Investigation of Opinion Mining on Derived Twitter Data using Big Data Tools
Keywords:
Opinion Mining, Twitter Data, Sentiment Analysis, Hadoop ComponentAbstract
With speedy innovations and growing web population, petabytes of data area unit being generated each second. Process this monumental knowledge and analyzing may be a tedious method now-a-days. The quantity of information in period of time is growing rapidly. Nearly 80% of the info is in unstructured format. Analysis of unstructured knowledge in period of time may be a terribly difficult task. Existing traditional business intelligence (BI) tools perform best only in a pre-defined schema. In this paper, a solution has been proposed that fetches real time twitter data and stored into hadoop components. After storing, sentiment analysis has been performed on these data using big-data analytical tools like: Apache Flume, Apache hive and Apache pig. Finally, their performance comparison has been presented. The results and analysis done on the twitter data, which is shown with the help of tables, diagrams and snapshots, later the comparison is done between the tools on which the sentiment analysis has been done. And after that, this idea and conclusion gotten that pig runs faster and works in fewer map-reduce works compare to hive.
References
Mining the Social Web: Data Mining Facebook, Twitter, LinkedIn, Google+, GitHub, and More – Matthew A. Russell.

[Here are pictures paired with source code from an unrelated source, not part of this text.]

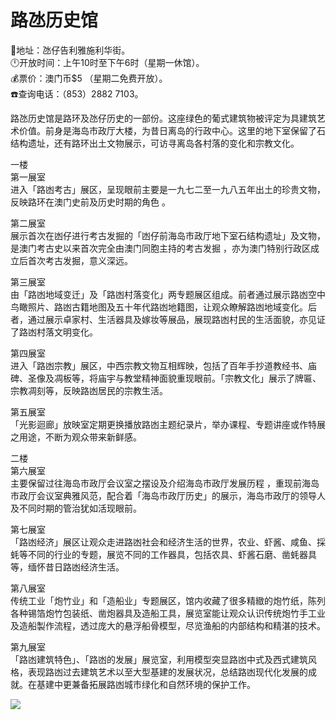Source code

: # 路氹历史馆  
📍地址：氹仔告利雅施利华街。  
🕛开放时间：上午10时至下午6时（星期一休馆）。  
💰票价：澳门币$5 （星期二免费开放）。  
☎️查询电话：（853）2882 7103。  
  
路氹历史馆是路环及氹仔历史的一部份。这座绿色的葡式建筑物被评定为具建筑艺术价值。前身是海岛市政厅大楼，为昔日离岛的行政中心。这里的地下室保留了石结构遗址，还有路环出土文物展示，可访寻离岛各村落的变化和宗教文化。  
  
一楼  
第一展室  
进入「路凼考古」展区，呈现眼前主要是一九七二至一九八五年出土的珍贵文物，反映路环在澳门史前及历史时期的角色 。  
  
第二展室  
展示首次在凼仔进行考古发掘的「凼仔前海岛市政厅地下室石结构遗址」及文物， 是澳门考古史以来首次完全由澳门同胞主持的考古发掘 ，亦为澳门特别行政区成立后首次考古发掘，意义深远。  
  
第三展室  
由「路凼地域变迁」及「路凼村落变化」两专题展区组成。前者通过展示路凼空中鸟瞰照片、路凼古籍地图及五十年代路凼地籍图，让观众瞭解路凼地域变化。后者，通过展示卓家村、生活器具及嫁妆等展品，展现路凼村民的生活面貌，亦见证了路凼村落文明变化。  
  
第四展室  
进入「路凼宗教」展区，中西宗教文物互相辉映，包括了百年手抄道教经书、庙碑、圣像及凋板等，将庙宇与教堂精神面貌重现眼前。「宗教文化」展示了牌匾、宗教凋刻等，反映路凼居民的宗教生活。  
  
第五展室  
「光影迴廊」放映室定期更换播放路凼主题纪录片，举办课程、专题讲座或作特展之用途，不断为观众带来新鲜感。  
  
二楼  
第六展室  
主要保留过往海岛市政厅会议室之摆设及介绍海岛市政厅发展历程 ，重现前海岛市政厅会议室典雅风范，配合着「海岛市政厅历史」的展示，海岛市政厅的领导人及不同时期的管治犹如活现眼前。  
  
第七展室  
「路凼经济」展区让观众走进路凼社会和经济生活的世界，农业、虾酱、咸鱼、採蚝等不同的行业的专题，展览不同的工作器具，包括农具、虾酱石磨、凿蚝器具等，缅怀昔日路凼经济生活。  
  
第八展室  
传统工业「炮竹业」和「造船业」专题展区，馆内收藏了很多精緻的炮竹纸，陈列各种锡箔炮竹包装纸、凿炮器具及造船工具，展览室能让观众认识传统炮竹手工业及造船製作流程，透过庞大的悬浮船骨模型，尽览渔船的内部结构和精湛的技术。  
  
第九展室  
「路凼建筑特色」、「路凼的发展」展览室，利用模型突显路凼中式及西式建筑风格，表现路凼过去建筑艺术以至大型基建的发展状况，总结路凼现代化发展的成就。在基建中更兼备拓展路凼城市绿化和自然环境的保护工作。  
  
![](https://raw.gitmirror.com/szqq0512/Pic/main/img/202201212116798.png)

G. Szabo, and B.A. Huberman, “Predicting the Popularity of Online Content,” Communications of the ACM, 2010, 53(8), pp. 80–88.
R. Mehrotra, S. Sanner, W. Buntine, and L. Xie, “Improving LDA Topic Models for Microblogs via Tweet Pooling and Automatic Labeling,” in Proceedings of the 36th International ACM SIGIR Conference on Research and Development in Information Retrieval, ser. SIGIR ’13. New York, NY, USA: ACM, 2013, pp. 889–892.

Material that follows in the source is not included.